## DATA FOR THIS EXERCISE

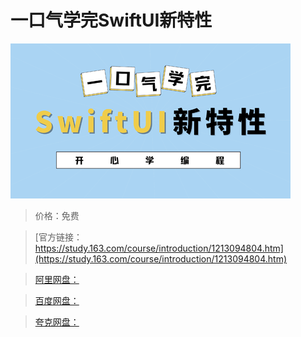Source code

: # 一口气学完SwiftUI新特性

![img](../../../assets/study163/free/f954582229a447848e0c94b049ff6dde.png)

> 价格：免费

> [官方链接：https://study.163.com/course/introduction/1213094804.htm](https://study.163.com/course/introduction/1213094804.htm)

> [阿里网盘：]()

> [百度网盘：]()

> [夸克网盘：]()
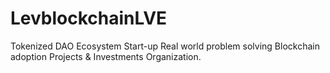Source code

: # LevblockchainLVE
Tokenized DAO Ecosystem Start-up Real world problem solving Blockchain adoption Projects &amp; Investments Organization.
...
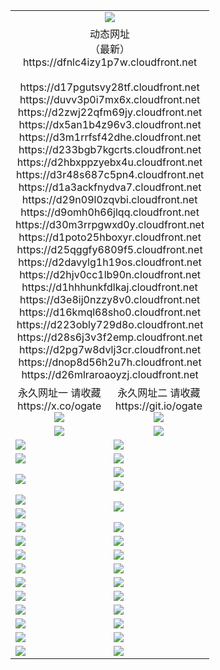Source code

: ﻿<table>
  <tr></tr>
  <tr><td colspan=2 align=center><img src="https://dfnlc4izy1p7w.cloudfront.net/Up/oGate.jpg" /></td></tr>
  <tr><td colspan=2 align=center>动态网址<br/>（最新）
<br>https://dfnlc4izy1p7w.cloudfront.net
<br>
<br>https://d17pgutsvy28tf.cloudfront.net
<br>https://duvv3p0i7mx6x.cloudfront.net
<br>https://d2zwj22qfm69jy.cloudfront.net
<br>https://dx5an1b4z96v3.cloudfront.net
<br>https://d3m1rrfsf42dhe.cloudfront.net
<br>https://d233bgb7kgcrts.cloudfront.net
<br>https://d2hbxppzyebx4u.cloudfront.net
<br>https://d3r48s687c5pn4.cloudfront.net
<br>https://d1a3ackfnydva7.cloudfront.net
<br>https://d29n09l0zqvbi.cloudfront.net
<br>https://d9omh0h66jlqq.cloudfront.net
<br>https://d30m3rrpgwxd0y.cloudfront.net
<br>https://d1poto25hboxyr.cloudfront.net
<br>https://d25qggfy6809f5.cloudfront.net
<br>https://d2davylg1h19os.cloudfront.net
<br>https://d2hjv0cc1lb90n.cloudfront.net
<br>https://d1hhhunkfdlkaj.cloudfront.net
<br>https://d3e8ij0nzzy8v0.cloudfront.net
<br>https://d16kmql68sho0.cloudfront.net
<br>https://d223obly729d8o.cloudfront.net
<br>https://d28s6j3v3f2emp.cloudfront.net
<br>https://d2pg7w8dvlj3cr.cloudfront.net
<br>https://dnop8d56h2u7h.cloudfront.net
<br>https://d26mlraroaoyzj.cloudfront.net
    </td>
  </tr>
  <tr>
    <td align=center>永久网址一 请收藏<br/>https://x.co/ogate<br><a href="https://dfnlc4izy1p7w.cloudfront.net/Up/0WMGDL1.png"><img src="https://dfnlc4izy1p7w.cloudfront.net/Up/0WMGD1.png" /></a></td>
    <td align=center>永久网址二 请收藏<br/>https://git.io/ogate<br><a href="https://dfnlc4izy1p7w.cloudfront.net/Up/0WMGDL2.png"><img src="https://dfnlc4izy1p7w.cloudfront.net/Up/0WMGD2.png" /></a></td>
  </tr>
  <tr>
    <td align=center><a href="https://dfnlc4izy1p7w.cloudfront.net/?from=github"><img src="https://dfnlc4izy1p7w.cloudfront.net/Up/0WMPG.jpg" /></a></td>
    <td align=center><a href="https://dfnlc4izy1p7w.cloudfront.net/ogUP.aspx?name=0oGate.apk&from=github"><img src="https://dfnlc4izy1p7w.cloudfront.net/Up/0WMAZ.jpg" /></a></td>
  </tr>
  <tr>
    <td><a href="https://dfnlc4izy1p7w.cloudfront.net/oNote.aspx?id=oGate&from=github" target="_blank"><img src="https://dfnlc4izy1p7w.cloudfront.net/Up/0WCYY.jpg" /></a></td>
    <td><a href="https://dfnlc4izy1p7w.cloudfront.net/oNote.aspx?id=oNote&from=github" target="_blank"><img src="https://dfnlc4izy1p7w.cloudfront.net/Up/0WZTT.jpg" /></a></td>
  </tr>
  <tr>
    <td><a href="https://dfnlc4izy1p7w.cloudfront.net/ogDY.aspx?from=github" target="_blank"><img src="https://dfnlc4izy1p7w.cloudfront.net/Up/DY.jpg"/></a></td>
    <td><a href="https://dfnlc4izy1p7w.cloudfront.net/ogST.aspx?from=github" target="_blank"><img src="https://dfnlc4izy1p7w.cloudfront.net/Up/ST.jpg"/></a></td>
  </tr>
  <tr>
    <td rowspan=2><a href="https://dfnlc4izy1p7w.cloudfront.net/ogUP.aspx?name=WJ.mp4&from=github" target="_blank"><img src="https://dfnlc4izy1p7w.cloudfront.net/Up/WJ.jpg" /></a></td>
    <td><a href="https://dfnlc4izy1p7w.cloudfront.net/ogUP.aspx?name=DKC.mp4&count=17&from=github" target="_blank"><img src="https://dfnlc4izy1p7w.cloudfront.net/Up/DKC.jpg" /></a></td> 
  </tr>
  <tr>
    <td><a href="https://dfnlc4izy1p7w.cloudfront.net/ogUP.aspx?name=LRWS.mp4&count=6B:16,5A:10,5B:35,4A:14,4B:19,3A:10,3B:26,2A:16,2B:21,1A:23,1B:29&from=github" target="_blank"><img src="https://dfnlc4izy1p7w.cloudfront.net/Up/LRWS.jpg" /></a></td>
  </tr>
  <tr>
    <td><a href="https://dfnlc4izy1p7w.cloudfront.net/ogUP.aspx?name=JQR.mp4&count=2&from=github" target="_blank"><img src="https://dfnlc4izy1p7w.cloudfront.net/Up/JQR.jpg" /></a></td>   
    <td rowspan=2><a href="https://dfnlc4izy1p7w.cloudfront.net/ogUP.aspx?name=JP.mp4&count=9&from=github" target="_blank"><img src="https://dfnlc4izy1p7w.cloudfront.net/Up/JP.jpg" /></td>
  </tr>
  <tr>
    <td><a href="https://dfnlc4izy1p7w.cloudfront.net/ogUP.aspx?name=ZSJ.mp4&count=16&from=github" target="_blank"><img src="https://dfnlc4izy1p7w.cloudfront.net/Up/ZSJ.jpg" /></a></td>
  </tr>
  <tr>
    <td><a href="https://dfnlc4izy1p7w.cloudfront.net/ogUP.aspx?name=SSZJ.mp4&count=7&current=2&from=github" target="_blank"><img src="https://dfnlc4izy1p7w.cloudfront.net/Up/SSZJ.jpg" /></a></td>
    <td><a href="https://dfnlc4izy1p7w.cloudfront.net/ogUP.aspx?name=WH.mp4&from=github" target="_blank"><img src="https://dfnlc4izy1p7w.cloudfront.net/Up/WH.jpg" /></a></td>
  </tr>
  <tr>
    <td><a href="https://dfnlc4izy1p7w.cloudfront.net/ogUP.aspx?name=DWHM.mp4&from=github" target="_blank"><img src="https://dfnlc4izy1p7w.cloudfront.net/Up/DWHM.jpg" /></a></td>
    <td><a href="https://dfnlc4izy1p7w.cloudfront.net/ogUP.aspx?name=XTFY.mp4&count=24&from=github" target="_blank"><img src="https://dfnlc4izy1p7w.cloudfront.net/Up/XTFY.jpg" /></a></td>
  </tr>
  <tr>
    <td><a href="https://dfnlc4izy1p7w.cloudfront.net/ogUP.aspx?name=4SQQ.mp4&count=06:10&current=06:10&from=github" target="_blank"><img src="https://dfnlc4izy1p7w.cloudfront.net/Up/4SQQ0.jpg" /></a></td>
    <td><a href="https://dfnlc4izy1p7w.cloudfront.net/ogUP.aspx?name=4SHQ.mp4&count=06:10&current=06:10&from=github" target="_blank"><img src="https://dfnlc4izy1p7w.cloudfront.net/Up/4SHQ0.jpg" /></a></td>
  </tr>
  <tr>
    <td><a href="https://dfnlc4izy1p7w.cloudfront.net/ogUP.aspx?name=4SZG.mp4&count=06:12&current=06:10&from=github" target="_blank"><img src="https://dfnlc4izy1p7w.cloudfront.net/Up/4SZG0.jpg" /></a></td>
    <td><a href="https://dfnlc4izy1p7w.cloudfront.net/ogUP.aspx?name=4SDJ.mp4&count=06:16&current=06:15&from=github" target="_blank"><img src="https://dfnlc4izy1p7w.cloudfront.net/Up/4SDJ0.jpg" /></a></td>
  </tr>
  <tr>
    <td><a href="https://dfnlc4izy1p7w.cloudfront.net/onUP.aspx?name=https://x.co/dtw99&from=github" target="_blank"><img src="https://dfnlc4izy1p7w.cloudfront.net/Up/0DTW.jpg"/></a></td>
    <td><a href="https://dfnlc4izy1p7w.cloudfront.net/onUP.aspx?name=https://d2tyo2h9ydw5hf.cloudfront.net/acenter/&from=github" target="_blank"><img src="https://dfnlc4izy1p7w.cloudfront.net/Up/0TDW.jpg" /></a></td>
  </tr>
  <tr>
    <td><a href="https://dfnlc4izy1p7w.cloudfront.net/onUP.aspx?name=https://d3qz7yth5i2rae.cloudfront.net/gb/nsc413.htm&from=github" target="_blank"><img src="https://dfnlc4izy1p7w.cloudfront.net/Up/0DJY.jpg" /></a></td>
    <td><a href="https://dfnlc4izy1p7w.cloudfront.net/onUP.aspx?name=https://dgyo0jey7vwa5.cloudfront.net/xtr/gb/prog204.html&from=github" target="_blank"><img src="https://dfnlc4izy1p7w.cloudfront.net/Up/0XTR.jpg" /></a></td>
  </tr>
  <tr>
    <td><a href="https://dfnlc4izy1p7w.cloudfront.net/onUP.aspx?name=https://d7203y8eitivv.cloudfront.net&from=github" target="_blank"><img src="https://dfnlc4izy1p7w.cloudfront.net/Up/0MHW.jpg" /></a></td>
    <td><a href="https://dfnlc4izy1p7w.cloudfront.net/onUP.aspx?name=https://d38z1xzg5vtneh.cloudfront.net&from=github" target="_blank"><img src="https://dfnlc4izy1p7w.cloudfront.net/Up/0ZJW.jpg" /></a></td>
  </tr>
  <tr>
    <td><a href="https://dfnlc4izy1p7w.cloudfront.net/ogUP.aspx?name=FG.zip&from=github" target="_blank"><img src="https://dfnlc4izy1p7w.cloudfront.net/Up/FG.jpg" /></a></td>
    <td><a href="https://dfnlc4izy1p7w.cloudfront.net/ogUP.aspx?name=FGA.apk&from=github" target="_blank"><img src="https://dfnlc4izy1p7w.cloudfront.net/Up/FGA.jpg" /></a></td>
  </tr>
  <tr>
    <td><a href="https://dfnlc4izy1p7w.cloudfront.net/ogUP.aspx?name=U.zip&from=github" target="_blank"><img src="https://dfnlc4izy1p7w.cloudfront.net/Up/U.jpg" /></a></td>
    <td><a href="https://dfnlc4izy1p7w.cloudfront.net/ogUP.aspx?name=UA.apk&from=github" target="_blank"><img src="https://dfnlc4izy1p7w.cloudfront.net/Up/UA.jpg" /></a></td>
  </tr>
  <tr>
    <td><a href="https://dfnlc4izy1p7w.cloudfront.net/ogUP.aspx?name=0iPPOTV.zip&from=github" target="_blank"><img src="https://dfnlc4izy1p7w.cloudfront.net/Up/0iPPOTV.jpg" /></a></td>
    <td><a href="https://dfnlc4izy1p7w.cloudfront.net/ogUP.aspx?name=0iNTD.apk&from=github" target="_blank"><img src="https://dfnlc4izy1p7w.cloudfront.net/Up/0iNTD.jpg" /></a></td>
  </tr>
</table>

## EXERCISE DIRECTIONS
Only the number is wanted: how many lines of the material above include the word "align"?

## SOLUTION
6